Regression and Classification with Kernels
My Notes of KRR and SVMs
Regression
We have a collection of $n$ observations for training data $\mathbf X \in \mathbb R^{n \times m}$. Also, this data has labels $Y \in \mathbb R^n$ that are the result of a function $f: \mathbb R^m \rightarrow \mathbb R$ applied to $\mathbf X$ plus some additive, zero-mean noise independently and identically distributed (the noise motivates regularization). Our goal is to learn an estimate of $f$, $\hat f$, that minimizes the loss function
$$ \operatorname*{argmin}_{\hat f} \sum_{i=1}^{n} \left( \hat f(\mathbf x_i) - y_i \right)^2 + \lambda M(\hat f), $$where $M$ is some regularizer to control the complexity of $\hat f$ in the presence of noisy training data. This objective—namely the space of functions to consider and the notion of their complexity—is poorly defined. So, we restrict ourselves to finding an estimate in the reproducing kernel hilbert space (RKHS) $\mathcal H$ for a provided kernel function $k: \mathbb R^m \times \mathbb R^m \rightarrow \mathbb R$ with a regularization term (the smoothness functional).

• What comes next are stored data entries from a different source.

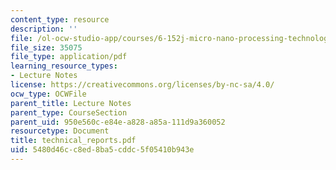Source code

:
 ```yaml
---
content_type: resource
description: ''
file: /ol-ocw-studio-app/courses/6-152j-micro-nano-processing-technology-fall-2005/5480d46cc8ed8ba5cddc5f05410b943e_technical_reports.pdf
file_size: 35075
file_type: application/pdf
learning_resource_types:
- Lecture Notes
license: https://creativecommons.org/licenses/by-nc-sa/4.0/
ocw_type: OCWFile
parent_title: Lecture Notes
parent_type: CourseSection
parent_uid: 950e560c-e84e-a828-a85a-111d9a360052
resourcetype: Document
title: technical_reports.pdf
uid: 5480d46c-c8ed-8ba5-cddc-5f05410b943e
---
```

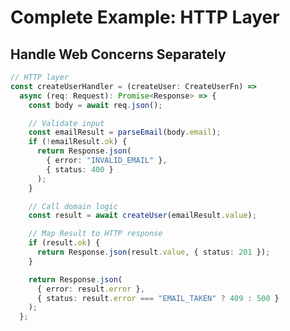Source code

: # Complete Example: HTTP Layer

## Handle Web Concerns Separately

```typescript
// HTTP layer
const createUserHandler = (createUser: CreateUserFn) =>
  async (req: Request): Promise<Response> => {
    const body = await req.json();

    // Validate input
    const emailResult = parseEmail(body.email);
    if (!emailResult.ok) {
      return Response.json(
        { error: "INVALID_EMAIL" },
        { status: 400 }
      );
    }

    // Call domain logic
    const result = await createUser(emailResult.value);

    // Map Result to HTTP response
    if (result.ok) {
      return Response.json(result.value, { status: 201 });
    }

    return Response.json(
      { error: result.error },
      { status: result.error === "EMAIL_TAKEN" ? 409 : 500 }
    );
  };
```

<!-- NOTES: HTTP layer handles validation, calling domain logic, and mapping Results to HTTP responses. Notice clean separation - domain knows nothing about HTTP. -->
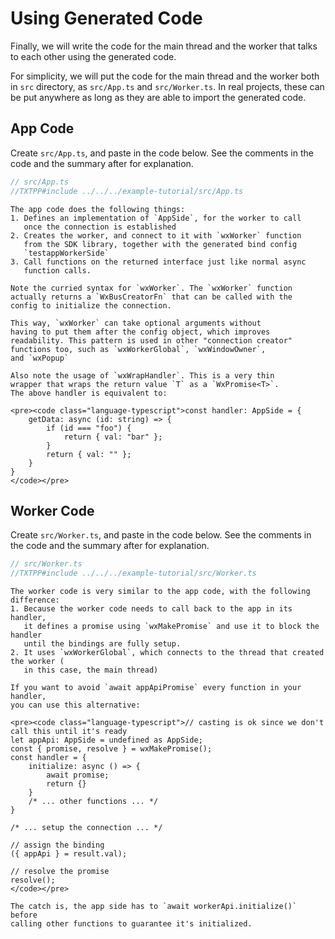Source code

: # Using Generated Code

Finally, we will write the code for the main thread
and the worker that talks to each other using the generated code.

For simplicity, we will put the code for the main thread
and the worker both in `src` directory, as `src/App.ts`
and `src/Worker.ts`. In real projects, these can be put anywhere
as long as they are able to import the generated code.

## App Code

Create `src/App.ts`, and paste in the code below.
See the comments in the code and the summary after for explanation.

```typescript
// src/App.ts
//TXTPP#include ../../../example-tutorial/src/App.ts
```

```admonish summary
The app code does the following things:
1. Defines an implementation of `AppSide`, for the worker to call
   once the connection is established
2. Creates the worker, and connect to it with `wxWorker` function
   from the SDK library, together with the generated bind config
   `testappWorkerSide`
3. Call functions on the returned interface just like normal async
   function calls.
```

```admonish note
Note the curried syntax for `wxWorker`. The `wxWorker` function
actually returns a `WxBusCreatorFn` that can be called with the
config to initialize the connection. 

This way, `wxWorker` can take optional arguments without
having to put them after the config object, which improves
readability. This pattern is used in other "connection creator"
functions too, such as `wxWorkerGlobal`, `wxWindowOwner`, 
and `wxPopup`

```

```admonish note
Also note the usage of `wxWrapHandler`. This is a very thin
wrapper that wraps the return value `T` as a `WxPromise<T>`.
The above handler is equivalent to:

<pre><code class="language-typescript">const handler: AppSide = {
    getData: async (id: string) => {
        if (id === "foo") {
            return { val: "bar" };
        }
        return { val: "" };
    }
}
</code></pre>

```

## Worker Code
Create `src/Worker.ts`, and paste in the code below.
See the comments in the code and the summary after for explanation.

```typescript
// src/Worker.ts
//TXTPP#include ../../../example-tutorial/src/Worker.ts
```

```admonish summary
The worker code is very similar to the app code, with the following difference:
1. Because the worker code needs to call back to the app in its handler,
   it defines a promise using `wxMakePromise` and use it to block the handler
   until the bindings are fully setup.
2. It uses `wxWorkerGlobal`, which connects to the thread that created the worker (
   in this case, the main thread)
```

```admonish tip
If you want to avoid `await appApiPromise` every function in your handler,
you can use this alternative:

<pre><code class="language-typescript">// casting is ok since we don't call this until it's ready
let appApi: AppSide = undefined as AppSide;
const { promise, resolve } = wxMakePromise();
const handler = {
    initialize: async () => {
        await promise;
        return {}
    }
    /* ... other functions ... */
}

/* ... setup the connection ... */

// assign the binding
({ appApi } = result.val);

// resolve the promise
resolve();
</code></pre>

The catch is, the app side has to `await workerApi.initialize()` before
calling other functions to guarantee it's initialized.

```
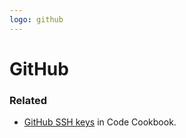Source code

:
 ```yaml
---
logo: github
---
```

# GitHub


### Related

- [GitHub SSH keys](https://michaelcurrin.github.io/code-cookbook/recipes/shell/ssh/github-ssh-access.html) in Code Cookbook.
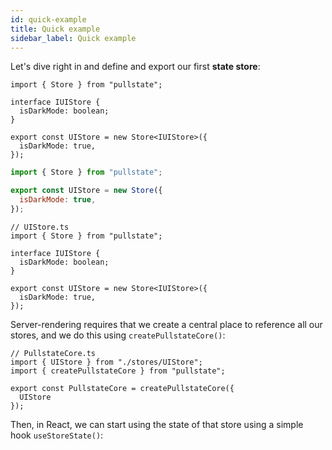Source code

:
 ```yaml
---
id: quick-example
title: Quick example
sidebar_label: Quick example
---
```

<!--
> _**Note**: Typescript is used in all examples to show off how one can integrate their interfaces for a nicer experience. Simply remove all references to `interface` and generics (e.g. `<IUIStore>`) to get pure JavaScript._
-->

Let's dive right in and define and export our first **state store**:

<!--DOCUSAURUS_CODE_TABS-->
<!--TypeScript-->
```tsx
import { Store } from "pullstate";

interface IUIStore {
  isDarkMode: boolean;
}

export const UIStore = new Store<IUIStore>({
  isDarkMode: true,
});
```

<!--JavaScript-->
```jsx
import { Store } from "pullstate";

export const UIStore = new Store({
  isDarkMode: true,
});
```

<!--Server-rendered app (TypeScript)-->
```tsx
// UIStore.ts
import { Store } from "pullstate";

interface IUIStore {
  isDarkMode: boolean;
}

export const UIStore = new Store<IUIStore>({
  isDarkMode: true,
});
```

Server-rendering requires that we create a central place to reference all our stores, and we do this using `createPullstateCore()`:

```tsx
// PullstateCore.ts
import { UIStore } from "./stores/UIStore";
import { createPullstateCore } from "pullstate";

export const PullstateCore = createPullstateCore({
  UIStore
});

```

<!--END_DOCUSAURUS_CODE_TABS-->

Then, in React, we can start using the state of that store using a simple hook `useStoreState()`:

<!--DOCUSAURUS_CODE_TABS-->

<!--Client-only app-->
```tsx
import * as React from "react";
import { useStoreState } from "pullstate";
import { UIStore } from "./UIStore";

export const App = () => {
  const isDarkMode = useStoreState(UIStore, s => s.isDarkMode);

  return (
    <div
      style={{
        background: isDarkMode ? "black" : "white",
        color: isDarkMode ? "white" : "black",
      }}>
      <h1>Hello Pullstate</h1>
    </div>
  );
};
```

<!--Server-rendered app-->

Instead of an importing directly, we get `UIStore` by calling `useStores()` on`PullstateCore`, which we defined above:

```tsx
import * as React from "react";
import { useStoreState } from "pullstate";
import { PullstateCore } from "./PullstateCore";

export const App = () => {
  const { UIStore } = PullstateCore.useStores();
  const isDarkMode = useStoreState(UIStore, s => s.isDarkMode);

  return (
    <div
      style={{
        background: isDarkMode ? "black" : "white",
        color: isDarkMode ? "white" : "black",
      }}>
      <h1>Hello Pullstate</h1>
    </div>
  );
};
```

<!--END_DOCUSAURUS_CODE_TABS-->

The second argument to `useStoreState()` over here (`s => s.isDarkMode`), is a selection function that ensures we select only the state that we actually need for this component. This is a big performance booster, as we only listen for changes (and if changed, re-render the component) on the exact returned values - in this case, simply the value of `isDarkMode`.

---

Great, so we are able to pull our state from `UIStore` into our App. Now lets add some basic interaction with a `<button>`:

```tsx
  return (
    <div
      style={{
        background: isDarkMode ? "black" : "white",
        color: isDarkMode ? "white" : "black",
      }}>
      <h1>Hello Pullstate</h1>
      <button
        onClick={() =>
          UIStore.update(s => {
            s.isDarkMode = !isDarkMode;
          })
        }>
        Toggle Dark Mode
      </button>
    </div>
  );
```

Notice how we call `update()` on `UIStore`, inside which we directly mutate the store's state. This is all thanks to the power of `immer`, which you can check out [here](https://github.com/immerjs/immer).

Another pattern, which helps to illustrate this further, would be to actually define the action of toggling dark mode to a function on its own:

<!--DOCUSAURUS_CODE_TABS-->
<!--TypeScript-->
```tsx
function toggleMode(s: IUIStore) {
  s.isDarkMode = !s.isDarkMode;
}

// ...in our <button> code
<button onClick={() => UIStore.update(toggleMode)}>Toggle Dark Mode</button>
```

<!--JavaScript-->
```tsx
function toggleMode(s) {
  s.isDarkMode = !s.isDarkMode;
}

// ...in our <button> code
<button onClick={() => UIStore.update(toggleMode)}>Toggle Dark Mode</button>
```

<!--END_DOCUSAURUS_CODE_TABS-->

Basically, to update our app's state all we need to do is create a function (inline arrow function or regular) which takes the current store's state and mutates it to whatever we'd like the next state to be.

Something interesting to notice at this point is that we are just importing `UIStore` directly and running `update()` on it:

```tsx
import { UIStore } from "./UIStore";

// ...in our <button> code
<button onClick={() => UIStore.update(toggleMode)}>Toggle Dark Mode</button>
```

And our components are being updated accordingly. We have freed our app's state from the confines of the component! This is one of the main advantages of Pullstate - allowing us to separate our state concerns from being locked in at the component level and manage things easily at a more global level from which our components listen and react (through our `useStoreState()` hooks).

$$ \operatorname*{argmin}_{\hat{f} \in \mathcal H} \frac{1}{2} \sum_{i=1}^{n} \left( \hat f(\mathbf x_i) - y_i \right)^2 + \frac{\lambda}{2}\|\hat f \|^2_{\mathcal H}. $$Solution (Kernel Ridge Regression)
By the representer theorem, the minimizer of the objective takes the form $$ \hat f (.) = \sum_{i=1}^{n} \alpha_i k(., \mathbf x_j), $$ meaning that the optimization problem is equivalent to finding the weights $\mathbf \alpha = (\alpha_1, , \alpha_2, \dots, \alpha_n)^T$, $$ \text{argmin}_{\alpha \in \mathbb R^n} \frac{1}{2} \left\| Y - \mathbf K \alpha \right\|^2_2 + \frac{\lambda}{2}\alpha^T \mathbf K \alpha, $$ where the kernel matrix $\mathbf K$ has elements $\mathbf K_{ij} = k(\mathbf x_i, \mathbf x_j). $We can take the gradient the objective and we find the single solution $\mathbf K\left( \mathbf K + \lambda \mathbf I \right)\alpha = \mathbf K Y$ when the gradient is zero. Thus, $$ \alpha = \mathbf K^T \left( \mathbf K \mathbf K^T + \lambda \mathbf I \right)^{-1} Y. $$ Further, we can evaluate any point of the regressor by building a kernel vector and applying the weights, $$ \hat f(\mathbf x) = \alpha^T \begin{bmatrix} k(\mathbf x_1, \mathbf x) \ k(\mathbf x_2, \mathbf x) \ \vdots \ k(\mathbf x_n, \mathbf x) \end{bmatrix}. $$ Note: When the kernel is the linear kernel $k(\mathbf x, \mathbf x’) = \mathbf x^T \mathbf x’$ and $\lambda =0$, this is equivalent to linear regression.
Classification
We have a collection of $n$ observations for training data $\mathbf X \in \mathbb R^{n \times m}$. Also, this data has *class labels* $Y \in {-1, 1}^n$ that distinguish whether an element $\mathbf x_i$ belongs to class $y_i \in {-1, 1}$ . Our goal is to learn an estimate of a class labeling function $f$, $\hat f$, that minimizes the loss function
$$ \text{argmin} _{\hat f} \sum_i^N \max \left(0,1-y_i \hat f\left(\mathbf{x}_i\right)\right). $$The classifier will only achieve a minimum value of 0 when $f(\mathbf x_i)$ and $y_i$ “agree” with one another. Again, this problem is poorly defined. So, let’s assume a classifier with the following form (called the dual form)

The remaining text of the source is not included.